### Requirement
Each line of the data below that carries the word "dynamic" needs to be copied.

── Input for this task

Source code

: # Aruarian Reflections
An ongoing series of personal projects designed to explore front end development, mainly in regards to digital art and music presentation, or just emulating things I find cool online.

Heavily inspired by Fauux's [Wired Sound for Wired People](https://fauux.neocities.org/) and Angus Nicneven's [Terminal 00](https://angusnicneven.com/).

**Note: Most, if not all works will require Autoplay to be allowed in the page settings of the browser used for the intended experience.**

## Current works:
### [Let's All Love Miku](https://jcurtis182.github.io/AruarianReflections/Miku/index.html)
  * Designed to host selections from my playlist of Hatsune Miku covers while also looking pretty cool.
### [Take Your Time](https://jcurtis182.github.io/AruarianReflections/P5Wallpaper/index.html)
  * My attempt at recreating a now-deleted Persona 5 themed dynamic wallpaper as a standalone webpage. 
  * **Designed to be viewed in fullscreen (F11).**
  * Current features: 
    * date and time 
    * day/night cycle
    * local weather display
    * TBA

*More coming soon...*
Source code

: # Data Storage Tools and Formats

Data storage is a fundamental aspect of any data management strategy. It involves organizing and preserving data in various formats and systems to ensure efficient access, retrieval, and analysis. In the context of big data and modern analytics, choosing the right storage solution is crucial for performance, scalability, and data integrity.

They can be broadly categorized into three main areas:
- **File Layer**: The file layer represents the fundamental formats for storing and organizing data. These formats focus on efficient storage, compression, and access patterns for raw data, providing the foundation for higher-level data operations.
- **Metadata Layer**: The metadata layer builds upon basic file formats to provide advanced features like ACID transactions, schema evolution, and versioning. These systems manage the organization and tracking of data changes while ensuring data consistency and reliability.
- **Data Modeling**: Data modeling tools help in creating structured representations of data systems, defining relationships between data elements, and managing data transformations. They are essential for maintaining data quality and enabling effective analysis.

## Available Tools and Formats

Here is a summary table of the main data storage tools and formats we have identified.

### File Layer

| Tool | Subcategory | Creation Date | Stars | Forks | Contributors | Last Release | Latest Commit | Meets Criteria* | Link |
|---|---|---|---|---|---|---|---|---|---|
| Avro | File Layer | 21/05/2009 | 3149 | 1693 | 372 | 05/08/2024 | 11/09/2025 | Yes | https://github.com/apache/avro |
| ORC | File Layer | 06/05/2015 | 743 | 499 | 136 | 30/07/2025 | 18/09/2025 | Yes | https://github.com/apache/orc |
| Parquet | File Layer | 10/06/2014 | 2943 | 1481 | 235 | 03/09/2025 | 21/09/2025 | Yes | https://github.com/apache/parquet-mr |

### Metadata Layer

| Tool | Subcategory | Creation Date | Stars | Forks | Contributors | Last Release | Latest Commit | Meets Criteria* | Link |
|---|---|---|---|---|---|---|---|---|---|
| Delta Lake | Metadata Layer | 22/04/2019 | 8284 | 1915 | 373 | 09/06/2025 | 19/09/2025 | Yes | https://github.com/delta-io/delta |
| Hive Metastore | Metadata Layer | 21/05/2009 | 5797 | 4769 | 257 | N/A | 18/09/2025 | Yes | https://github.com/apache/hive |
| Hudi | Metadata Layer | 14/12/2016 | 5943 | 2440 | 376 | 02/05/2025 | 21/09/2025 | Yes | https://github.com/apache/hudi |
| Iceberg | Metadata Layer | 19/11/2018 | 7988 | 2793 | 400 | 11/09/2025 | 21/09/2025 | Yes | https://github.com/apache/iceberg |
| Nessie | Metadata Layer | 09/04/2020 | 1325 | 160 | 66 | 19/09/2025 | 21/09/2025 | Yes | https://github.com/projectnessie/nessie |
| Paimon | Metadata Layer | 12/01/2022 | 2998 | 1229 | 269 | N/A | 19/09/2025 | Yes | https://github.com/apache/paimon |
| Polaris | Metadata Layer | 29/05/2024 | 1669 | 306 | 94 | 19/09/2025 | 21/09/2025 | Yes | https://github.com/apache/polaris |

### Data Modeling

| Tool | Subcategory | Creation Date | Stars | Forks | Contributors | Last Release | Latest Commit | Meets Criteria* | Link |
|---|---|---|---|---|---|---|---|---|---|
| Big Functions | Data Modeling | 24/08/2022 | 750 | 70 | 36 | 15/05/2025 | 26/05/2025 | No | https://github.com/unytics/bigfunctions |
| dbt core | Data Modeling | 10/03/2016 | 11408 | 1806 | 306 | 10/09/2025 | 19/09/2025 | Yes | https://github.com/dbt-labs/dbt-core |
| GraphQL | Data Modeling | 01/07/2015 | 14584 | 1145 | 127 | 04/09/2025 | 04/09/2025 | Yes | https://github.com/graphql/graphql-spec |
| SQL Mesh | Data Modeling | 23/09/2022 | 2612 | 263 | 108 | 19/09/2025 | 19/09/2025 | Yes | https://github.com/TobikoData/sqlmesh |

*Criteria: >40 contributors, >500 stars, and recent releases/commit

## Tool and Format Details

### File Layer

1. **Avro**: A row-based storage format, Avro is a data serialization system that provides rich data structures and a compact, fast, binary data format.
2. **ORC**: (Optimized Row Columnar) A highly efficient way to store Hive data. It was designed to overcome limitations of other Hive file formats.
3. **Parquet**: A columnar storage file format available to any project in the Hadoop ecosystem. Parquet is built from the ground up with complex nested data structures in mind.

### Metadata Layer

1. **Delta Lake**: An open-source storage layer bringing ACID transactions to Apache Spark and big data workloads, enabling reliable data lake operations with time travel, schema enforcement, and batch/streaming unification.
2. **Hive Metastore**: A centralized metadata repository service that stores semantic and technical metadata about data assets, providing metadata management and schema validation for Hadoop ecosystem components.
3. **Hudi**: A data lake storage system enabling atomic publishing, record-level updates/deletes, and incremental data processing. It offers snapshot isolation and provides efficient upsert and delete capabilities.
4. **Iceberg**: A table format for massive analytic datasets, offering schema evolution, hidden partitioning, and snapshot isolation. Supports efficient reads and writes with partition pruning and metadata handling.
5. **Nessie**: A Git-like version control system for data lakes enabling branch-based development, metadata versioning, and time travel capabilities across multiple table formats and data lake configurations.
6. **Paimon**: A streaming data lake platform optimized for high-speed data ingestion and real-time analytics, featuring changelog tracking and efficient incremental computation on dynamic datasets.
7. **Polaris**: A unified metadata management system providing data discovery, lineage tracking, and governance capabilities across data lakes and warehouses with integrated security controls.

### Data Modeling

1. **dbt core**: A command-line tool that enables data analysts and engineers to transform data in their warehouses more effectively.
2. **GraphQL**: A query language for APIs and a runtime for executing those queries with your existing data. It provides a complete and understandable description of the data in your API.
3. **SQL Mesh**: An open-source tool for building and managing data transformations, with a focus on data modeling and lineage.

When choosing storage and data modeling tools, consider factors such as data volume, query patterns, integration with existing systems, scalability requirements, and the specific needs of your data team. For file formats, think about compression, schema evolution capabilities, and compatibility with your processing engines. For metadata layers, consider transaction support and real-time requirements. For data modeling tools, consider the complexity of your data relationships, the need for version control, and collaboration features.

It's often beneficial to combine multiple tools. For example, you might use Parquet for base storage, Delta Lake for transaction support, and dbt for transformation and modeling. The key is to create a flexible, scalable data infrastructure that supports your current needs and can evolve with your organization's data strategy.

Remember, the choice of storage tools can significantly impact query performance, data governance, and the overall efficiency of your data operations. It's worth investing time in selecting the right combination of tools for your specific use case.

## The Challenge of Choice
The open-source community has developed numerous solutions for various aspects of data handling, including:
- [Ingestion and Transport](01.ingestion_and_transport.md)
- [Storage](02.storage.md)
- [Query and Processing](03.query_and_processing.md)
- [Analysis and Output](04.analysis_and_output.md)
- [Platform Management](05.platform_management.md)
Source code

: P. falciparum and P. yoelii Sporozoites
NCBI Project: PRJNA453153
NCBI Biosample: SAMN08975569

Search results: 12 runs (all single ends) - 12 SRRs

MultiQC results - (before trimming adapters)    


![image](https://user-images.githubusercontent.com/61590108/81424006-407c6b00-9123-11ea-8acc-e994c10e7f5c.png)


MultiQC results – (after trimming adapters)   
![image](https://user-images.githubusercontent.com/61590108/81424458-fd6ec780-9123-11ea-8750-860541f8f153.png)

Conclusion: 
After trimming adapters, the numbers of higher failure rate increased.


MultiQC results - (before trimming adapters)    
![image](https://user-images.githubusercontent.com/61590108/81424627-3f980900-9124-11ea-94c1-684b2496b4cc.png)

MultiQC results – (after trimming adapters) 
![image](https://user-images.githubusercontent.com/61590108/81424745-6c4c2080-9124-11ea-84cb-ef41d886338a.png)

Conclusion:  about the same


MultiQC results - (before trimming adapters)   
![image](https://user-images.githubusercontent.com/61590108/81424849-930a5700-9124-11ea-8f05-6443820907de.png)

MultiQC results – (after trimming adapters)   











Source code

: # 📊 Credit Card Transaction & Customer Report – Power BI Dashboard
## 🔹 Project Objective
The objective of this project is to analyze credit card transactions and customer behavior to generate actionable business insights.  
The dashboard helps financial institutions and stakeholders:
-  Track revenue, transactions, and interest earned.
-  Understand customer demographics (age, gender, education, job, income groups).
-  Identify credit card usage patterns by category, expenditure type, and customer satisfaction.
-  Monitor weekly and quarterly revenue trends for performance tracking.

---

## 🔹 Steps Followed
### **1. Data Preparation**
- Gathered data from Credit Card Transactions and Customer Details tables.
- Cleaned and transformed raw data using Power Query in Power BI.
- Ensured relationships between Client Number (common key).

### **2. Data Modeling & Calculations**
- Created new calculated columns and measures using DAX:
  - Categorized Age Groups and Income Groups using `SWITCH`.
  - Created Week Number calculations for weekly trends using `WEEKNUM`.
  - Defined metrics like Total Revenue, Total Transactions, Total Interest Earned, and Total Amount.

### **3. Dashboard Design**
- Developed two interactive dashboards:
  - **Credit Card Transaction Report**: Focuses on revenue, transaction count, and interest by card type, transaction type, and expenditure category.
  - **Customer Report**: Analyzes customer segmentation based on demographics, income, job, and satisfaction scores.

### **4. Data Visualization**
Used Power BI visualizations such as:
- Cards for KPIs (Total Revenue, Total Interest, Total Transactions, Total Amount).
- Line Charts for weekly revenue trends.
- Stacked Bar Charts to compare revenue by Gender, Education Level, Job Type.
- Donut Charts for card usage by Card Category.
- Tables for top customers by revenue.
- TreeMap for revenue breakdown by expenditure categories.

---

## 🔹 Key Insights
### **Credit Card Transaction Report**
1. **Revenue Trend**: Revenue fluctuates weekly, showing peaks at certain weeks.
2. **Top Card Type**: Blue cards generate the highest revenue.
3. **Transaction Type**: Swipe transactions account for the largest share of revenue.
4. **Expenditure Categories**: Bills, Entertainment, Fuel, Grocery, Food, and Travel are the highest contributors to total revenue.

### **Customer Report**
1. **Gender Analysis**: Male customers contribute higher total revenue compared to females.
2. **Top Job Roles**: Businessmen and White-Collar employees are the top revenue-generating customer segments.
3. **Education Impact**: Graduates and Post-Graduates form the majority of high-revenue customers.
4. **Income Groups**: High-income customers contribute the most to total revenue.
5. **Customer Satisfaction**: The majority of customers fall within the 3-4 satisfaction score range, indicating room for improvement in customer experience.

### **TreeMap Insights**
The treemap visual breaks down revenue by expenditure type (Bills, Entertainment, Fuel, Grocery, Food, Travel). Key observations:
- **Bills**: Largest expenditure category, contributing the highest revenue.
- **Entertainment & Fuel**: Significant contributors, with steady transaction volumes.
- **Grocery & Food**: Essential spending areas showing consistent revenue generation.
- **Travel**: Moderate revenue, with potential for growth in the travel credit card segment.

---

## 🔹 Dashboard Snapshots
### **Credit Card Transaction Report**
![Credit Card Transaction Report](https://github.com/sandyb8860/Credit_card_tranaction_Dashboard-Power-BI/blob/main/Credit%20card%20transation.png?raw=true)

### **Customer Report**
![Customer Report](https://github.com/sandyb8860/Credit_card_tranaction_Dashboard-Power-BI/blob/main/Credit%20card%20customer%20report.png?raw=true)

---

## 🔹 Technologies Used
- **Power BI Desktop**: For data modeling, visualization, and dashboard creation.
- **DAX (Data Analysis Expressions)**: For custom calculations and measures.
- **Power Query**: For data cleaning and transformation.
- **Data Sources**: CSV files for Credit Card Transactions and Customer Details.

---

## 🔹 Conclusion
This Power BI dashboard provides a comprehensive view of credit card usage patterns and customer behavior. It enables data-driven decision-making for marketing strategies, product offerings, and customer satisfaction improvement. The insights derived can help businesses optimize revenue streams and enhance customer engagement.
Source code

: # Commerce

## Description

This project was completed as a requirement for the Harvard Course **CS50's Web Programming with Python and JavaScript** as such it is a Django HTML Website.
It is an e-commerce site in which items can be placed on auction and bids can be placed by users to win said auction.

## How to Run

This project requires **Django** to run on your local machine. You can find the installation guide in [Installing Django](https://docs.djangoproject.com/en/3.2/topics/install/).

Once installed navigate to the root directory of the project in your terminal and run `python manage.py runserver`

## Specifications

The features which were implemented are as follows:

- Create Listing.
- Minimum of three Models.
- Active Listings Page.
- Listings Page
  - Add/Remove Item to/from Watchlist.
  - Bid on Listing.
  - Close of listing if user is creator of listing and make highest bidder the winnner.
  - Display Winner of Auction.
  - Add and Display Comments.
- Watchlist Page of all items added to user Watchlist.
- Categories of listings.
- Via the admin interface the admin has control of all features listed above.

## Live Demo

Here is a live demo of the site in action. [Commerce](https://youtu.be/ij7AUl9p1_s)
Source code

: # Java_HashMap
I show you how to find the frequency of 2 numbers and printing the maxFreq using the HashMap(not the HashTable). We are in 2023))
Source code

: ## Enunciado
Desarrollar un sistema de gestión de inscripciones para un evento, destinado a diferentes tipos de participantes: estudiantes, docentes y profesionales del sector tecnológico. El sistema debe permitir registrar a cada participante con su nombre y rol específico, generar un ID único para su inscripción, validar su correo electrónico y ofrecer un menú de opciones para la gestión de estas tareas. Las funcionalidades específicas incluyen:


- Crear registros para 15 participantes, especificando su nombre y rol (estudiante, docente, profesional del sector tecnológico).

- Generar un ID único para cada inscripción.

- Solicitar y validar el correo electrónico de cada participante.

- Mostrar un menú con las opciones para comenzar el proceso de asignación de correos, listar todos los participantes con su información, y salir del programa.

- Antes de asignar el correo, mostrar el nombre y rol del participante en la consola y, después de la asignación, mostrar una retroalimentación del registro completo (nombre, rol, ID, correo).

────

### Output of the task
  * My attempt at recreating a now-deleted Persona 5 themed dynamic wallpaper as a standalone webpage. 
6. **Paimon**: A streaming data lake platform optimized for high-speed data ingestion and real-time analytics, featuring changelog tracking and efficient incremental computation on dynamic datasets.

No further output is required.